▶ Your assignment:
In the data that follows, count the lines where "example" appears, and write only the number.
[Opening Available data section]
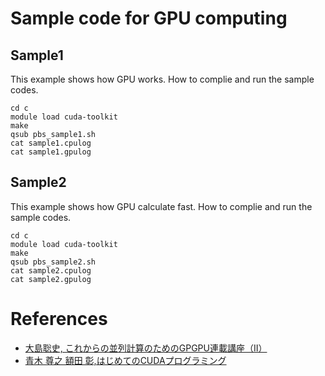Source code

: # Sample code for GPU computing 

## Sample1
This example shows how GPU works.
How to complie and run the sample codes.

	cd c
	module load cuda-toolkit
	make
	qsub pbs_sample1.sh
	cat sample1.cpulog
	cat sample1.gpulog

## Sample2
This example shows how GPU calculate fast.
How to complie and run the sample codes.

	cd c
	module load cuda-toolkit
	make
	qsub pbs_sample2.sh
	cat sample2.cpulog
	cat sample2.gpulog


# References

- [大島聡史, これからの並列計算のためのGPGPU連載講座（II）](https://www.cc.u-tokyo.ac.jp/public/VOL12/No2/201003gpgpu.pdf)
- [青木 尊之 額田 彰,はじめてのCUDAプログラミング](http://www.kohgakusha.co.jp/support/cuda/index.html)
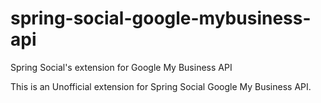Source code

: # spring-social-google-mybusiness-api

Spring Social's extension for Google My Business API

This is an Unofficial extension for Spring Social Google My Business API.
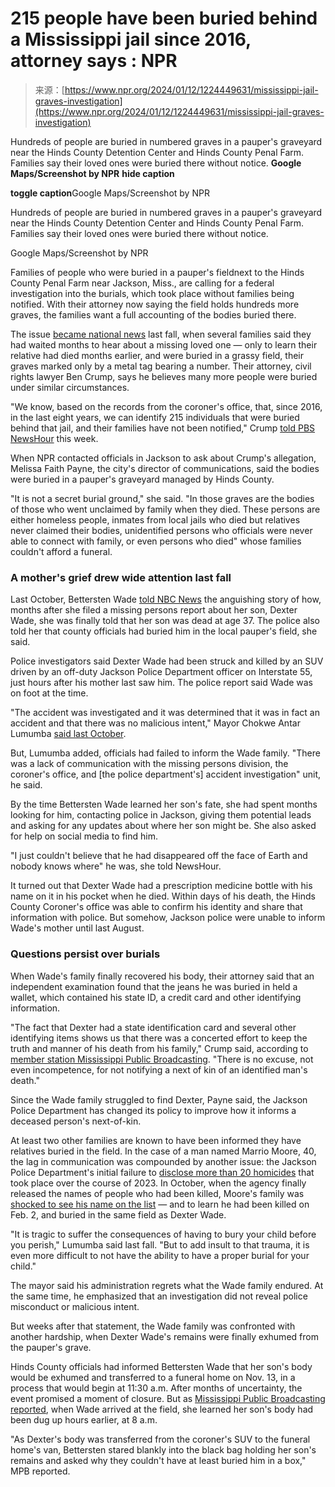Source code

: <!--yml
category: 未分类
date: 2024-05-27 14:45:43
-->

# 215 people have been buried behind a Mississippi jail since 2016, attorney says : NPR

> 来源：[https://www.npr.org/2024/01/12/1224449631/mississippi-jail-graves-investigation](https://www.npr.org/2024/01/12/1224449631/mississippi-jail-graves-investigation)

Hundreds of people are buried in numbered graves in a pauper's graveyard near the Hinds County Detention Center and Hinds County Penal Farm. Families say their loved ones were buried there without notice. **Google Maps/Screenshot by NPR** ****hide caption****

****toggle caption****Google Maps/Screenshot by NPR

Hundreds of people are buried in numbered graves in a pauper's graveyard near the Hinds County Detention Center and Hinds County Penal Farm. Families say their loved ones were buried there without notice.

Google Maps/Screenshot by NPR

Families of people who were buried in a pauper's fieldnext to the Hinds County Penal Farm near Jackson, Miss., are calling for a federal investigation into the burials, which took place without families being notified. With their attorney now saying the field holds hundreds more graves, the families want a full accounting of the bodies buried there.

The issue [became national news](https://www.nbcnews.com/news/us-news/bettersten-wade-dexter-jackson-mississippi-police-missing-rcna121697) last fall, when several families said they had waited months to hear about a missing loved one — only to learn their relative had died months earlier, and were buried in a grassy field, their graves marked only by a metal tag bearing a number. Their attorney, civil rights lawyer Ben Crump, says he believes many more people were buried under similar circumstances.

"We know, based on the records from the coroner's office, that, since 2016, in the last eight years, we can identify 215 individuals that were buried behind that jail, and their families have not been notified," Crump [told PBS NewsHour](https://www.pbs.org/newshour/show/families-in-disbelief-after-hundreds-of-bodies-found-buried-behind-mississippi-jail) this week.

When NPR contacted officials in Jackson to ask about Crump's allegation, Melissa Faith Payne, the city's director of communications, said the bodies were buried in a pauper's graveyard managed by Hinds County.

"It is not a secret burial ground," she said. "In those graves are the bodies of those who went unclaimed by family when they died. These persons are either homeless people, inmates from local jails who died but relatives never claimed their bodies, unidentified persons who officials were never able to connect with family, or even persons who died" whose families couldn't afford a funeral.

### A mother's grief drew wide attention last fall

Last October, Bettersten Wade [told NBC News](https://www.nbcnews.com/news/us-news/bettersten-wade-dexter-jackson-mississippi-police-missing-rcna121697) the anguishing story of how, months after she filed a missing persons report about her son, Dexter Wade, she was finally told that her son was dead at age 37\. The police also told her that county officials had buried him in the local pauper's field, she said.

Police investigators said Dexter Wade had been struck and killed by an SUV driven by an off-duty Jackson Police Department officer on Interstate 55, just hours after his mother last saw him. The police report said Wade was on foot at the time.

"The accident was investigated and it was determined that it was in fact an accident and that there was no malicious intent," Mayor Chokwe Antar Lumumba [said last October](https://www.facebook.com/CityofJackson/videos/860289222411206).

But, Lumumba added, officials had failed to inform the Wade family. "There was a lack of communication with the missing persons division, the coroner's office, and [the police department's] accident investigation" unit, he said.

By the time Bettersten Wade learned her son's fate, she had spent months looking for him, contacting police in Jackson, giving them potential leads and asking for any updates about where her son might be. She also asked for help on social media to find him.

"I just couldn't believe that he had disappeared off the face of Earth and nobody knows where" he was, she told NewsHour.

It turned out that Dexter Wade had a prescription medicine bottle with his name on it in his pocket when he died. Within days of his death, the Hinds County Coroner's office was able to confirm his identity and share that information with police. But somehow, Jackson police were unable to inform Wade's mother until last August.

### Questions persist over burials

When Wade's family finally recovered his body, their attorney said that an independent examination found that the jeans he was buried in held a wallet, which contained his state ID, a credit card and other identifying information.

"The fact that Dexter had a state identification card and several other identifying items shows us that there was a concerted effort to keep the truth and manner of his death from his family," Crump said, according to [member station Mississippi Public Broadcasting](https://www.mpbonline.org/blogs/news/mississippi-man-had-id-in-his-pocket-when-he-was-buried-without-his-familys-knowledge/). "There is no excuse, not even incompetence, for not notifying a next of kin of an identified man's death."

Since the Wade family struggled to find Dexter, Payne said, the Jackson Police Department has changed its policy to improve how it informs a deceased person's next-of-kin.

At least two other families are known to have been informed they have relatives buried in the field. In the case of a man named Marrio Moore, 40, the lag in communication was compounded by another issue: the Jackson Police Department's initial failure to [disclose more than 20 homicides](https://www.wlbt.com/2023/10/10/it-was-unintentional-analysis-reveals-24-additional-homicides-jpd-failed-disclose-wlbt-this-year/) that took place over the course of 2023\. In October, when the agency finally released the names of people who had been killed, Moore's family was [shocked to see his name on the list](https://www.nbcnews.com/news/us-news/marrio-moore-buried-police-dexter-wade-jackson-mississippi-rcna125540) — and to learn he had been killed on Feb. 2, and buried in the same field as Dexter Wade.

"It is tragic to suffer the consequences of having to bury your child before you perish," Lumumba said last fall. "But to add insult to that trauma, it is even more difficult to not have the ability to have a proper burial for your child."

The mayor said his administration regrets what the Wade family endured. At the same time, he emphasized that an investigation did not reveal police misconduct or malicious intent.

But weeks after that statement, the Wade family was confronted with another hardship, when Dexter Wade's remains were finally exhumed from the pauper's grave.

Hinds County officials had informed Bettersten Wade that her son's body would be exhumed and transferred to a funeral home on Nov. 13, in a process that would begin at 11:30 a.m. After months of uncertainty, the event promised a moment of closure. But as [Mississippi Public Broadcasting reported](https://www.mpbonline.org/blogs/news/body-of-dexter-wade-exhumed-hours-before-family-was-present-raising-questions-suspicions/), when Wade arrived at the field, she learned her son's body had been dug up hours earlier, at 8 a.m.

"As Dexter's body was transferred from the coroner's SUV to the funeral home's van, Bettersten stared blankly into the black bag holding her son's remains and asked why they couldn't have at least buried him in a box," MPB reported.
[Closing Available data section]
▶ Exercise solution:
2